Estimates and assumptions
Preparing financial statements requires
management to make estimates and assumptions that affect the reported amounts of assets,
liabilities, revenue, and expenses. Examples include provisions for returns and bad debts
and the length of product life cycles and buildings lives. Actual results may differ
from these estimates.
Foreign currencies
Assets and liabilities recorded in foreign
currencies are translated at the exchange rate on the balance sheet date. Translation
adjustments resulting from this process are charged or credited to equity. Revenue, costs,
and expenses are translated at average rates of exchange prevailing during the year. Gains
and losses on foreign currency transactions are included in other expenses.
Revenue recognition
Revenue is recognized when earned. The
Companys revenue recognition policies are in compliance with American Institute of
Certified Public Accountants Statements of Position 97-2 and 98-4, Software Revenue
Recognition.

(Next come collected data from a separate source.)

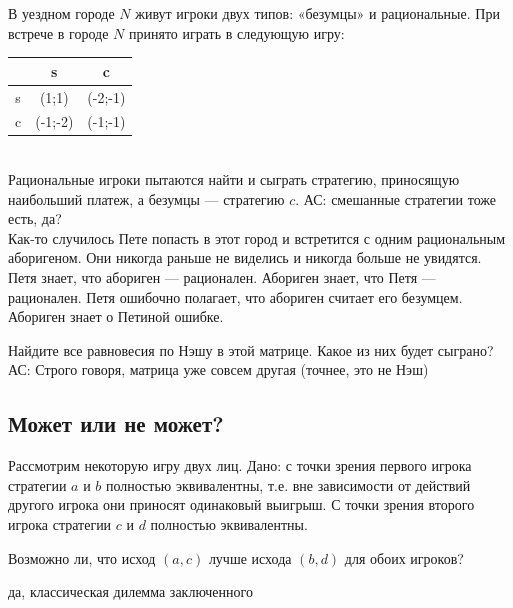 \begin{problem} 

В уездном городе  $N$  живут игроки двух типов: «безумцы» и рациональные. При встрече в городе  $N$  принято играть в следующую игру:\\
\begin{tabular}{|c|c|c|}
			\hline
			& s & c \\
			\hline
			s & (1;1) & (-2;-1) \\
			c & (-1;-2) & (-1;-1) \\
			\hline
\end{tabular} \\
Рациональные игроки пытаются найти и сыграть стратегию, приносящую наибольший платеж, а безумцы — стратегию  $c$. {\red АС: смешанные стратегии тоже есть, да?}\\
Как-то случилось Пете попасть в этот город и встретится с одним рациональным аборигеном. Они никогда раньше не виделись и никогда больше не увидятся. Петя знает, что абориген — рационален. Абориген знает, что Петя — рационален. Петя ошибочно полагает, что абориген считает его безумцем. Абориген знает о Петиной ошибке.

Найдите все равновесия по Нэшу в этой матрице. Какое из них будет сыграно?
{\red АС: Строго говоря, матрица уже совсем другая (точнее, это не Нэш)}



\begin{sol}

\end{sol}
\end{problem}



\subsection{Может или не может?}


\begin{problem}
Рассмотрим некоторую игру двух лиц. Дано: с точки зрения первого игрока стратегии $a$ и $b$ полностью
эквивалентны, т.е. вне зависимости от действий другого игрока они
приносят одинаковый выигрыш. С точки зрения второго игрока
стратегии $c$ и $d$ полностью эквивалентны. \par
Возможно ли, что исход $(a,c)$ лучше исхода $(b,d)$ для обоих
игроков?



\begin{sol}
да, классическая дилемма заключенного
\end{sol}
\end{problem}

Revenue from products licensed to original equipment manufacturers is
recorded when OEMs ship licensed products while revenue from organization license programs
is recorded when the software has been delivered and the customer is invoiced. Revenue
from packaged product sales to distributors and resellers is recorded when related
products are shipped. Maintenance and subscription revenue is recognized ratably over the
contract period. Revenue attributable to significant support (technical support and
unspecified enhancements such as service packs and Internet browser updates) is based on
the price charged or derived value of the undelivered elements and is recognized ratably
on a straight-line basis over the products life cycle. Costs related to
insignificant obligations, which include telephone support for certain products, are
accrued. Provisions are recorded for returns and bad debts.
Research and development
Research and development costs are expensed
as incurred. Statement of Financial Accounting Standards (SFAS) 86, Accounting for the
Costs of Computer Software to Be Sold, Leased, or Otherwise Marketed, does not
materially affect the Company.
Telephone support
Telephone support costs are included in sales
and marketing.
Income taxes
Income tax expense includes U.S. and
international income taxes, plus an accrual for U.S. taxes on undistributed earnings of
international subsidiaries. Certain items of income and expense are not reported in tax
returns and financial statements in the same year. The tax effect of this difference is
reported as deferred income taxes. Tax credits are accounted for as a reduction of tax
expense in the year in which the credits reduce taxes payable.
Stock split
In February 1998, outstanding shares of
common stock were split two-for-one. All share and per share amounts have been restated.
Financial instruments
The Company considers all liquid
interest-earning investments with a maturity of three months or less at the date of
purchase to be cash equivalents. Short-term investments generally mature between three
months and five years from the purchase date. All cash and short-term investments are
classified as available for sale and are recorded at market. Cost approximates market for
all classifications of cash and short-term investments; realized and unrealized gains and
losses were not material.
Publicly tradeable equity securities are
recorded at market; unrealized gains and losses are reflected in stockholders
equity. The pretax unrealized gain was $1.4 billion at June 30, 1998.
Property and equipment
Property and equipment is stated at cost and
depreciated using the straight-line method over the shorter of the estimated life of the
asset or the lease term, ranging from one to 30 years.
Reclassifications
Certain reclassifications have been made for
consistent presentation.
Unearned Revenue
Microsoft believes that Internet
technologies are integral to its products and has committed to integrating these
technologies, such as its browser software, Microsoft Internet Explorer, into existing
products at no additional cost to its customers. Given this strategy and other commitments
such as telephone support, Internet-based technical support, and unspecified product
enhancements, Microsoft recognizes approximately 20% of Windows operating systems OEM
revenue and approximately 35% of retail versions revenue over the product life cycles,
currently estimated at two years. The unearned portion of revenue from Windows operating
systems was $860 million and $1.19 billion at June 30, 1997 and 1998.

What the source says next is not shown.